> **WORK REQUIRED**: The output is the lines below from the one with "- <kbd>SHIFT</kbd> - Toggles sprinting" through the one with "### Immersive Equipment Displays Hotkey", both included, printed exactly and with no other line.

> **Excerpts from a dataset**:
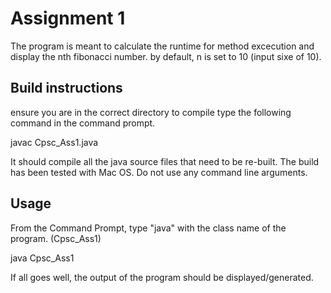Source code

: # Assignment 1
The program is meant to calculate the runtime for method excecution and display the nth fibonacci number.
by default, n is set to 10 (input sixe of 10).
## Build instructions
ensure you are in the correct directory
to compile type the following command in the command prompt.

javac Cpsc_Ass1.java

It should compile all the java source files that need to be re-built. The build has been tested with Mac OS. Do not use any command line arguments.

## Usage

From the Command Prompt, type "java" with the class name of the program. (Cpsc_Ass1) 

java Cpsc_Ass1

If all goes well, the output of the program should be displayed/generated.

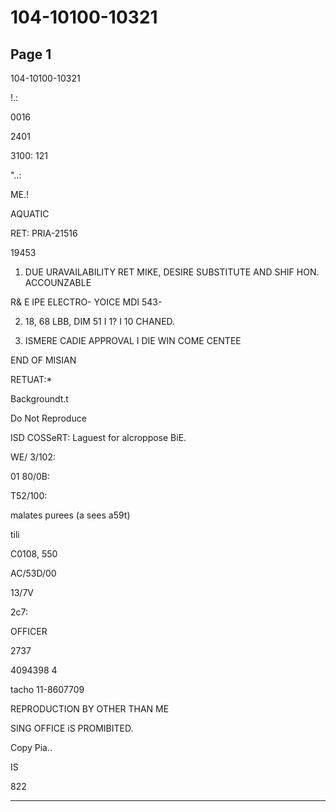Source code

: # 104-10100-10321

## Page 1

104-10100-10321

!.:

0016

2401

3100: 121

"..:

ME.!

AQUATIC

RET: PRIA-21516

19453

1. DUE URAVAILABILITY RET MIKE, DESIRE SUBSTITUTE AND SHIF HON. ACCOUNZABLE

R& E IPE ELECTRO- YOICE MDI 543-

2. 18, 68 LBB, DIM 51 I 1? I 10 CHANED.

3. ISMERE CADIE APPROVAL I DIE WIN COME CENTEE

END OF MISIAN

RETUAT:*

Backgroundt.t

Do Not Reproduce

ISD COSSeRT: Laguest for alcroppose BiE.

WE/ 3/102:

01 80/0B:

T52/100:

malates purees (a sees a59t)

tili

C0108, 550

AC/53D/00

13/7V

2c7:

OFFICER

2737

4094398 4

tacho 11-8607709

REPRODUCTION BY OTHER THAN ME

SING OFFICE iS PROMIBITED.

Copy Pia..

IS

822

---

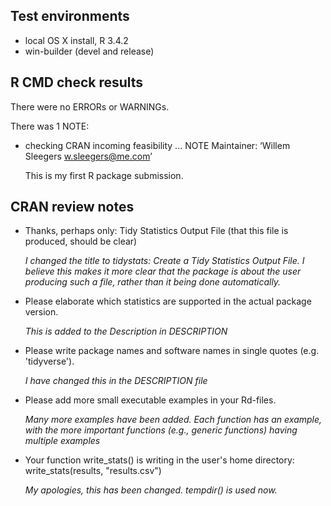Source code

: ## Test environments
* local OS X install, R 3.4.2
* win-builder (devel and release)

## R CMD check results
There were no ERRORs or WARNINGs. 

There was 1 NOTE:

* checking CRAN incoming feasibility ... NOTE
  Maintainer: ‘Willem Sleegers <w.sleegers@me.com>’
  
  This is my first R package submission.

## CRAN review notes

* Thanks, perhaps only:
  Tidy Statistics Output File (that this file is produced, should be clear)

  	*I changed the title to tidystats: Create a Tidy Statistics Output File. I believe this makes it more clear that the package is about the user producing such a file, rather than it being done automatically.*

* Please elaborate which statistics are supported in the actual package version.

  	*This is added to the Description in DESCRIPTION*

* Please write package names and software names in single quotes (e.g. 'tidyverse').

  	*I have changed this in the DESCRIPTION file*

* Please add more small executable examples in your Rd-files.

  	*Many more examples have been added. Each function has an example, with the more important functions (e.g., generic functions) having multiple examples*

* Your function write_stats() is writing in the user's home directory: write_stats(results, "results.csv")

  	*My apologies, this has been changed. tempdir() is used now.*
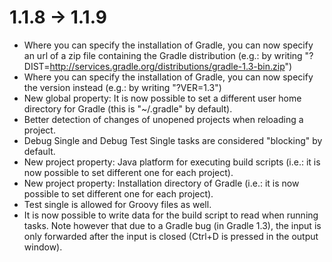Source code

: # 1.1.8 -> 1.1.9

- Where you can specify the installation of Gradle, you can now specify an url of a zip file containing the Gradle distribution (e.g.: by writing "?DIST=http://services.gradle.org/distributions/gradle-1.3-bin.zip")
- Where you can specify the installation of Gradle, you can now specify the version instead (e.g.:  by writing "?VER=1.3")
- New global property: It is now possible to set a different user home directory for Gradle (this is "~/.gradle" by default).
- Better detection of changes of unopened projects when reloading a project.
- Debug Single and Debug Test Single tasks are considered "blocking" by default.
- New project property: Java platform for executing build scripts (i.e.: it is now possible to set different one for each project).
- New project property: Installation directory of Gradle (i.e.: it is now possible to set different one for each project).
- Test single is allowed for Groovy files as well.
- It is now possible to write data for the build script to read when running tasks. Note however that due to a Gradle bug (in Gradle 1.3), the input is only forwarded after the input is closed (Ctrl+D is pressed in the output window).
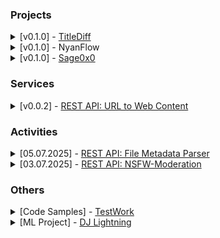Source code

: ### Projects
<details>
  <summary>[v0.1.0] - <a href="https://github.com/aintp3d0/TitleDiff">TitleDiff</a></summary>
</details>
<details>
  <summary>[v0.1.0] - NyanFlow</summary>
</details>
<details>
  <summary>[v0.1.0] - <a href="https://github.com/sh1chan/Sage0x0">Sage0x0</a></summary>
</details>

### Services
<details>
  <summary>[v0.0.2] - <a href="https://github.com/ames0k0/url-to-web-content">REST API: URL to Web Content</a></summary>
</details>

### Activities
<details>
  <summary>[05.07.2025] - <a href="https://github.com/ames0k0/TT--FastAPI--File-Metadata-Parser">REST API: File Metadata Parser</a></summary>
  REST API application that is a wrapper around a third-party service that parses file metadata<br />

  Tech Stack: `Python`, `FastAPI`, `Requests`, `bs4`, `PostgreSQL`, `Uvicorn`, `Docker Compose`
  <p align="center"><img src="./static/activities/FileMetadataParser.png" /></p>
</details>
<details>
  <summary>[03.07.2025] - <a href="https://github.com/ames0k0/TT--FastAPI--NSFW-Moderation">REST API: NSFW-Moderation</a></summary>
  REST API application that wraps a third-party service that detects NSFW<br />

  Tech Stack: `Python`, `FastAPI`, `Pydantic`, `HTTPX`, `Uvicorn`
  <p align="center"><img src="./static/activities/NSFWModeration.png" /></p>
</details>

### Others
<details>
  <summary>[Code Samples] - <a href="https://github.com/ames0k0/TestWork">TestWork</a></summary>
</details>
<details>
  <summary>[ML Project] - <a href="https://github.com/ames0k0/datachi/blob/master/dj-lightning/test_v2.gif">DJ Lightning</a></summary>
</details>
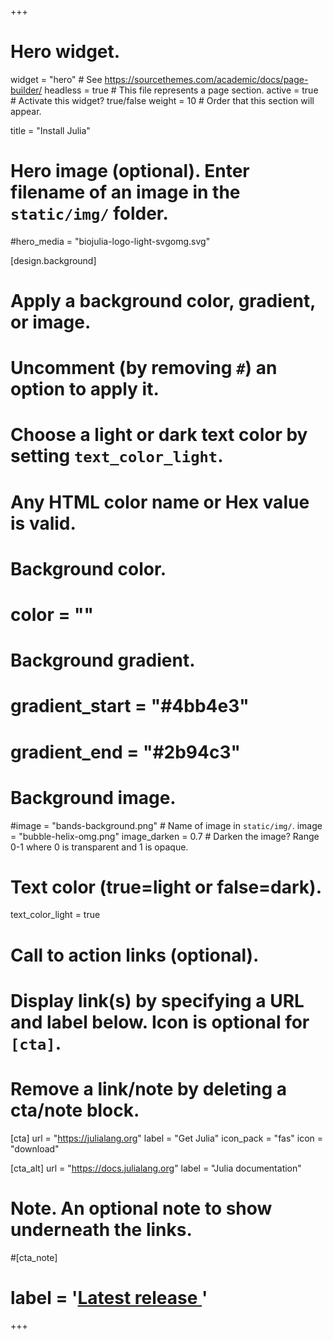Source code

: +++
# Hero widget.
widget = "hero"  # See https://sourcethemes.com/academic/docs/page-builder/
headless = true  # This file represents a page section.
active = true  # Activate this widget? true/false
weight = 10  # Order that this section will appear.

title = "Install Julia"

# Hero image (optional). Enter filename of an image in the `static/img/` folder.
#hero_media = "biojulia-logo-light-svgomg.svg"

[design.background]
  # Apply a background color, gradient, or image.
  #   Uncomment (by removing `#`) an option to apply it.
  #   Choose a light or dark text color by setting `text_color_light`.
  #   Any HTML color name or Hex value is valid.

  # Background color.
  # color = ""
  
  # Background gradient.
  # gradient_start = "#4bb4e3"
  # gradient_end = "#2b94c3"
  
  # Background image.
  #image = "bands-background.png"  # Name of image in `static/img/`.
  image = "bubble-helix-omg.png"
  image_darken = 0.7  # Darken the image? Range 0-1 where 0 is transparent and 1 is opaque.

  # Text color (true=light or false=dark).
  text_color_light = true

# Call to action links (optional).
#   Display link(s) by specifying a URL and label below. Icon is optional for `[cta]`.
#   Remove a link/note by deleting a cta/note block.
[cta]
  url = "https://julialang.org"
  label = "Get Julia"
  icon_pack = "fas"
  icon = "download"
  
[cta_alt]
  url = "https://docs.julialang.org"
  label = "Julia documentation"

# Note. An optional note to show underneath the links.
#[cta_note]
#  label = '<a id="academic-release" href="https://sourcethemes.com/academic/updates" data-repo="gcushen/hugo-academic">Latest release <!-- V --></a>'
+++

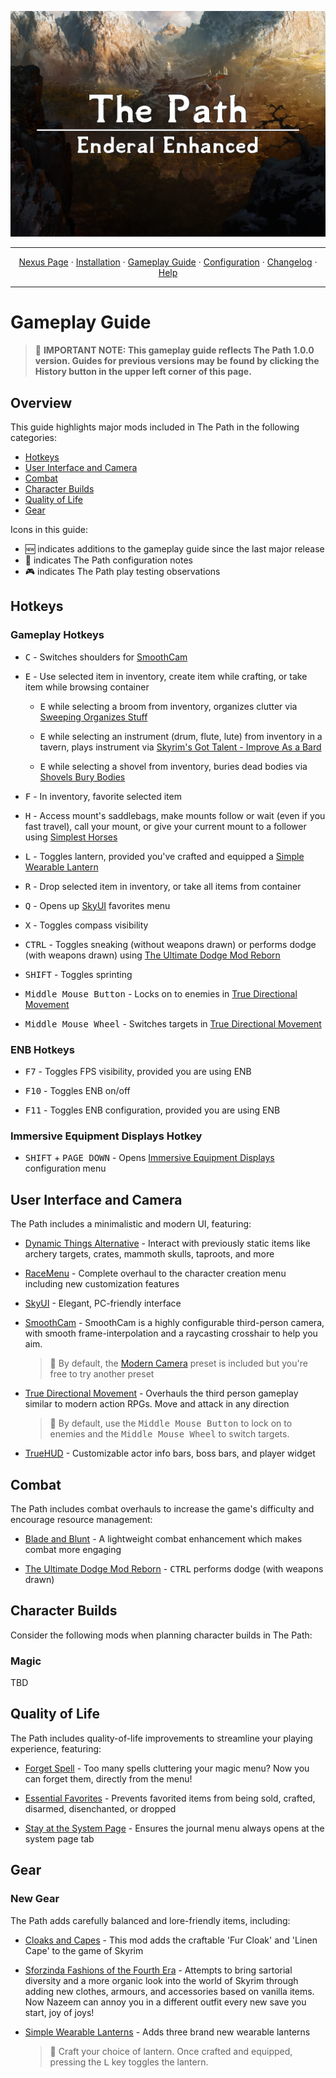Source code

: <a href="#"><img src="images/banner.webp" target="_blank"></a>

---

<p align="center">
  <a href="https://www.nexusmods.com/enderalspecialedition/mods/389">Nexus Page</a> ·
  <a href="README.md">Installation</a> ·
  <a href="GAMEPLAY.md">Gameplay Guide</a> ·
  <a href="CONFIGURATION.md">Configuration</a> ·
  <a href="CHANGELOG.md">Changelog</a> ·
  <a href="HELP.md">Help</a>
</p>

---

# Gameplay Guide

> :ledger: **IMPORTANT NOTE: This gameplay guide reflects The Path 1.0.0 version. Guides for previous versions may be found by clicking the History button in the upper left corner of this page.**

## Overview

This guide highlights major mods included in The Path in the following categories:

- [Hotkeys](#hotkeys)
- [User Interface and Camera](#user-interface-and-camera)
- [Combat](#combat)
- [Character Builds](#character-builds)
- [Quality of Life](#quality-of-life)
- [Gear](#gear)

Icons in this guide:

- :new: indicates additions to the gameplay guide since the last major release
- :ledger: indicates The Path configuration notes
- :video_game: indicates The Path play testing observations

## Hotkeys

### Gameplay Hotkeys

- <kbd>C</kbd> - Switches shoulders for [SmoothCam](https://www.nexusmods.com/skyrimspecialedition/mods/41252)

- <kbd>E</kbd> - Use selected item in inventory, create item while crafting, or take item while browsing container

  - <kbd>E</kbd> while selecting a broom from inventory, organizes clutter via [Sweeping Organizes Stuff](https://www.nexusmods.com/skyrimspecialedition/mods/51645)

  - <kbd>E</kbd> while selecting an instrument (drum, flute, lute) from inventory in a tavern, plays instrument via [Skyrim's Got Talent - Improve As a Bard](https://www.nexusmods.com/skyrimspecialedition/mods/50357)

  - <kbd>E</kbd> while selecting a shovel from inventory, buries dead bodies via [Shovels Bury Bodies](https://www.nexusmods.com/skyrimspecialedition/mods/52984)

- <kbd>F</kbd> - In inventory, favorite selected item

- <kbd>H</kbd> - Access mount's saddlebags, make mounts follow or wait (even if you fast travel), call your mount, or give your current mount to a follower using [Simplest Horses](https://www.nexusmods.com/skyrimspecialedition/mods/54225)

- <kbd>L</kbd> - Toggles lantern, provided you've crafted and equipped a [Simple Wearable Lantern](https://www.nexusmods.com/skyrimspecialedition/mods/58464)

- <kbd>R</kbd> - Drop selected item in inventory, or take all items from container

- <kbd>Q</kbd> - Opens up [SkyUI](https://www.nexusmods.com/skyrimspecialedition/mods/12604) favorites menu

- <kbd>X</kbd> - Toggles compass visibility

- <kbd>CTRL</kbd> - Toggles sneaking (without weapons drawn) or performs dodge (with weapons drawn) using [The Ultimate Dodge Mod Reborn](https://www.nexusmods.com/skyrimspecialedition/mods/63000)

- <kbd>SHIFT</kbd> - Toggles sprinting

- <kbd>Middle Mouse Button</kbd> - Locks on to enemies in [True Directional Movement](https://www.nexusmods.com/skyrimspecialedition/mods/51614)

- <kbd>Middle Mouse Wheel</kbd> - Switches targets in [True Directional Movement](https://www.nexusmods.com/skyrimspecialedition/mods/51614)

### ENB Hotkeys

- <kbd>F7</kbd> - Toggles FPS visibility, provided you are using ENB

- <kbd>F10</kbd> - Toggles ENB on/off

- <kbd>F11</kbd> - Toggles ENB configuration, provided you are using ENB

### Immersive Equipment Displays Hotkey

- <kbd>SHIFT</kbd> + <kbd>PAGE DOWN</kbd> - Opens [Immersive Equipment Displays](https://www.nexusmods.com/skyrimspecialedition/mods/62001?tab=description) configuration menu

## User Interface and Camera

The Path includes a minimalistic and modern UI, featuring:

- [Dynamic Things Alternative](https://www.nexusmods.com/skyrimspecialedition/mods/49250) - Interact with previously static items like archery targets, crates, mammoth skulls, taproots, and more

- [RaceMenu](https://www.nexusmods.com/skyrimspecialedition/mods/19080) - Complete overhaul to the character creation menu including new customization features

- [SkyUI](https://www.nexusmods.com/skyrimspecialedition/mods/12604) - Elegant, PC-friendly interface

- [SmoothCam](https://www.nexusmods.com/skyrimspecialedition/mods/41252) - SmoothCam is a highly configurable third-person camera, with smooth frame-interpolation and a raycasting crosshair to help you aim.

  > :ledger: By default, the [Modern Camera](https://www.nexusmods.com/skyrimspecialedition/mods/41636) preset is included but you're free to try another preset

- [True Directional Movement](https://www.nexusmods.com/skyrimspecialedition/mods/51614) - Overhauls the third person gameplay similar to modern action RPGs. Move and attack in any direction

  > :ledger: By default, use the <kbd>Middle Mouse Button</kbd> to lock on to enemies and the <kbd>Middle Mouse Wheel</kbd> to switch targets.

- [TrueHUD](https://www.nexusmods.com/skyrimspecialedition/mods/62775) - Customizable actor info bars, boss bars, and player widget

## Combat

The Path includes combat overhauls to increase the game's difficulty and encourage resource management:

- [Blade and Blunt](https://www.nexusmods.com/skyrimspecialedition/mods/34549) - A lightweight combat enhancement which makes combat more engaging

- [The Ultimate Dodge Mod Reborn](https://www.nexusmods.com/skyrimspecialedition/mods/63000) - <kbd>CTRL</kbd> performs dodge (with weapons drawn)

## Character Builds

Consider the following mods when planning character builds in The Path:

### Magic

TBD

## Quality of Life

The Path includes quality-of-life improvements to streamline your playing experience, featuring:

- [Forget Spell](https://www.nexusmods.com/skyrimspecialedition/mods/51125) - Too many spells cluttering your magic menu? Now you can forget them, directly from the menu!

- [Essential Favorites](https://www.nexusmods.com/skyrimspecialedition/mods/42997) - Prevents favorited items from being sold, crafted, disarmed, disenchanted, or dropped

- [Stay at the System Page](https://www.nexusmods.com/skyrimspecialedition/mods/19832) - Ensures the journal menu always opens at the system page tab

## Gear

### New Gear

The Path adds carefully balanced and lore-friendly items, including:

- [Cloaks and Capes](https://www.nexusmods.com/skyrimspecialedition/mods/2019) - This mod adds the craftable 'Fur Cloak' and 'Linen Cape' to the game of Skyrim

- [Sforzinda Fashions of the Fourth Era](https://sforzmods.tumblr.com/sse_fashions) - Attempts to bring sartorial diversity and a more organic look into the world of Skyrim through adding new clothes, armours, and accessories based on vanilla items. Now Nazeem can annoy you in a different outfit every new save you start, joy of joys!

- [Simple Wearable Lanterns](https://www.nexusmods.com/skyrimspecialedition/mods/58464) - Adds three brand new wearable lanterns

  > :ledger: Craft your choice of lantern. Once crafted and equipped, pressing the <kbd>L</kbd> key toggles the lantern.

> **ANSWER BOX**:
- <kbd>SHIFT</kbd> - Toggles sprinting

- <kbd>Middle Mouse Button</kbd> - Locks on to enemies in [True Directional Movement](https://www.nexusmods.com/skyrimspecialedition/mods/51614)

- <kbd>Middle Mouse Wheel</kbd> - Switches targets in [True Directional Movement](https://www.nexusmods.com/skyrimspecialedition/mods/51614)

### ENB Hotkeys

- <kbd>F7</kbd> - Toggles FPS visibility, provided you are using ENB

- <kbd>F10</kbd> - Toggles ENB on/off

- <kbd>F11</kbd> - Toggles ENB configuration, provided you are using ENB

### Immersive Equipment Displays Hotkey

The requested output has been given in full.